_TASK PROMPT_: Copy each line of the records that holds the string "litwareinc".

_AVAILABLE DATA_:
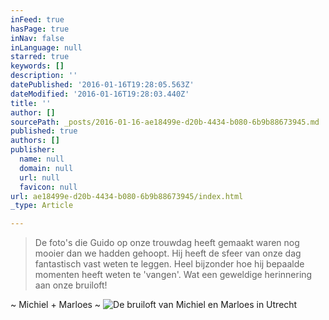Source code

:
 ```yaml
---
inFeed: true
hasPage: true
inNav: false
inLanguage: null
starred: true
keywords: []
description: ''
datePublished: '2016-01-16T19:28:05.563Z'
dateModified: '2016-01-16T19:28:03.440Z'
title: ''
author: []
sourcePath: _posts/2016-01-16-ae18499e-d20b-4434-b080-6b9b88673945.md
published: true
authors: []
publisher:
  name: null
  domain: null
  url: null
  favicon: null
url: ae18499e-d20b-4434-b080-6b9b88673945/index.html
_type: Article

---
```

> De foto's die Guido op onze trouwdag heeft gemaakt waren nog mooier dan we hadden gehoopt.
> Hij heeft de sfeer van onze dag fantastisch vast weten te leggen.
> Heel bijzonder hoe hij bepaalde momenten heeft weten te 'vangen'.
> Wat een geweldige herinnering aan onze bruiloft!

~ Michiel + Marloes ~
![De bruiloft van Michiel en Marloes in Utrecht](https://the-grid-user-content.s3-us-west-2.amazonaws.com/3274489e-8418-4294-9c51-a87af3732ca0.jpg)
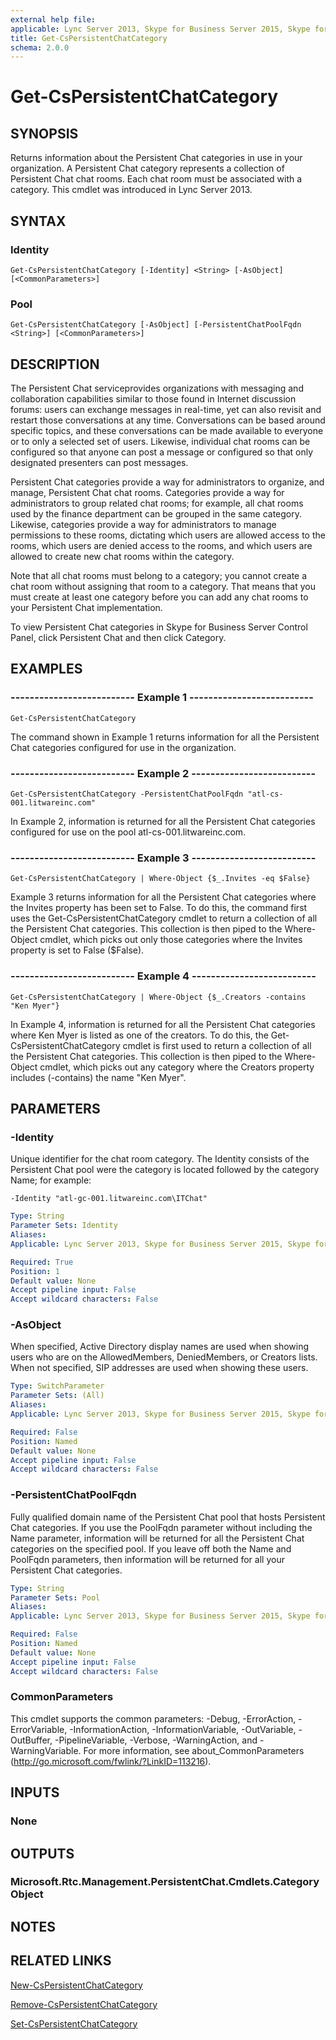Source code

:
 ```yaml
---
external help file: 
applicable: Lync Server 2013, Skype for Business Server 2015, Skype for Business Server 2019
title: Get-CsPersistentChatCategory
schema: 2.0.0
---
```


# Get-CsPersistentChatCategory

## SYNOPSIS
Returns information about the Persistent Chat categories in use in your organization.
A Persistent Chat category represents a collection of Persistent Chat chat rooms.
Each chat room must be associated with a category.
This cmdlet was introduced in Lync Server 2013.


## SYNTAX

### Identity
```
Get-CsPersistentChatCategory [-Identity] <String> [-AsObject] [<CommonParameters>]
```

### Pool
```
Get-CsPersistentChatCategory [-AsObject] [-PersistentChatPoolFqdn <String>] [<CommonParameters>]
```

## DESCRIPTION
The Persistent Chat serviceprovides organizations with messaging and collaboration capabilities similar to those found in Internet discussion forums: users can exchange messages in real-time, yet can also revisit and restart those conversations at any time.
Conversations can be based around specific topics, and these conversations can be made available to everyone or to only a selected set of users.
Likewise, individual chat rooms can be configured so that anyone can post a message or configured so that only designated presenters can post messages.

Persistent Chat categories provide a way for administrators to organize, and manage, Persistent Chat chat rooms.
Categories provide a way for administrators to group related chat rooms; for example, all chat rooms used by the finance department can be grouped in the same category.
Likewise, categories provide a way for administrators to manage permissions to these rooms, dictating which users are allowed access to the rooms, which users are denied access to the rooms, and which users are allowed to create new chat rooms within the category.

Note that all chat rooms must belong to a category; you cannot create a chat room without assigning that room to a category.
That means that you must create at least one category before you can add any chat rooms to your Persistent Chat implementation.

To view Persistent Chat categories in Skype for Business Server Control Panel, click Persistent Chat and then click Category.



## EXAMPLES

### -------------------------- Example 1 --------------------------
```
Get-CsPersistentChatCategory
```

The command shown in Example 1 returns information for all the Persistent Chat categories configured for use in the organization.

### -------------------------- Example 2 --------------------------
```
Get-CsPersistentChatCategory -PersistentChatPoolFqdn "atl-cs-001.litwareinc.com"
```

In Example 2, information is returned for all the Persistent Chat categories configured for use on the pool atl-cs-001.litwareinc.com.

### -------------------------- Example 3 --------------------------
```
Get-CsPersistentChatCategory | Where-Object {$_.Invites -eq $False}
```

Example 3 returns information for all the Persistent Chat categories where the Invites property has been set to False.
To do this, the command first uses the Get-CsPersistentChatCategory cmdlet to return a collection of all the Persistent Chat categories.
This collection is then piped to the Where-Object cmdlet, which picks out only those categories where the Invites property is set to False ($False).

### -------------------------- Example 4 --------------------------
```
Get-CsPersistentChatCategory | Where-Object {$_.Creators -contains "Ken Myer"}
```

In Example 4, information is returned for all the Persistent Chat categories where Ken Myer is listed as one of the creators.
To do this, the Get-CsPersistentChatCategory cmdlet is first used to return a collection of all the Persistent Chat categories.
This collection is then piped to the Where-Object cmdlet, which picks out any category where the Creators property includes (-contains) the name "Ken Myer".


## PARAMETERS

### -Identity
Unique identifier for the chat room category.
The Identity consists of the Persistent Chat pool were the category is located followed by the category Name; for example:

`-Identity "atl-gc-001.litwareinc.com\ITChat"`

```yaml
Type: String
Parameter Sets: Identity
Aliases: 
Applicable: Lync Server 2013, Skype for Business Server 2015, Skype for Business Server 2019

Required: True
Position: 1
Default value: None
Accept pipeline input: False
Accept wildcard characters: False
```

### -AsObject
When specified, Active Directory display names are used when showing users who are on the AllowedMembers, DeniedMembers, or Creators lists.
When not specified, SIP addresses are used when showing these users.

```yaml
Type: SwitchParameter
Parameter Sets: (All)
Aliases: 
Applicable: Lync Server 2013, Skype for Business Server 2015, Skype for Business Server 2019

Required: False
Position: Named
Default value: None
Accept pipeline input: False
Accept wildcard characters: False
```

### -PersistentChatPoolFqdn
Fully qualified domain name of the Persistent Chat pool that hosts Persistent Chat categories.
If you use the PoolFqdn parameter without including the Name parameter, information will be returned for all the Persistent Chat categories on the specified pool.
If you leave off both the Name and PoolFqdn parameters, then information will be returned for all your Persistent Chat categories.

```yaml
Type: String
Parameter Sets: Pool
Aliases: 
Applicable: Lync Server 2013, Skype for Business Server 2015, Skype for Business Server 2019

Required: False
Position: Named
Default value: None
Accept pipeline input: False
Accept wildcard characters: False
```

### CommonParameters
This cmdlet supports the common parameters: -Debug, -ErrorAction, -ErrorVariable, -InformationAction, -InformationVariable, -OutVariable, -OutBuffer, -PipelineVariable, -Verbose, -WarningAction, and -WarningVariable. For more information, see about_CommonParameters (http://go.microsoft.com/fwlink/?LinkID=113216).

## INPUTS

### None


## OUTPUTS

### Microsoft.Rtc.Management.PersistentChat.Cmdlets.CategoryObject


## NOTES


## RELATED LINKS

[New-CsPersistentChatCategory](New-CsPersistentChatCategory.md)

[Remove-CsPersistentChatCategory](Remove-CsPersistentChatCategory.md)

[Set-CsPersistentChatCategory](Set-CsPersistentChatCategory.md)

_TASK SOLUTION_:
Get-CsPersistentChatCategory -PersistentChatPoolFqdn "atl-cs-001.litwareinc.com"
In Example 2, information is returned for all the Persistent Chat categories configured for use on the pool atl-cs-001.litwareinc.com.
`-Identity "atl-gc-001.litwareinc.com\ITChat"`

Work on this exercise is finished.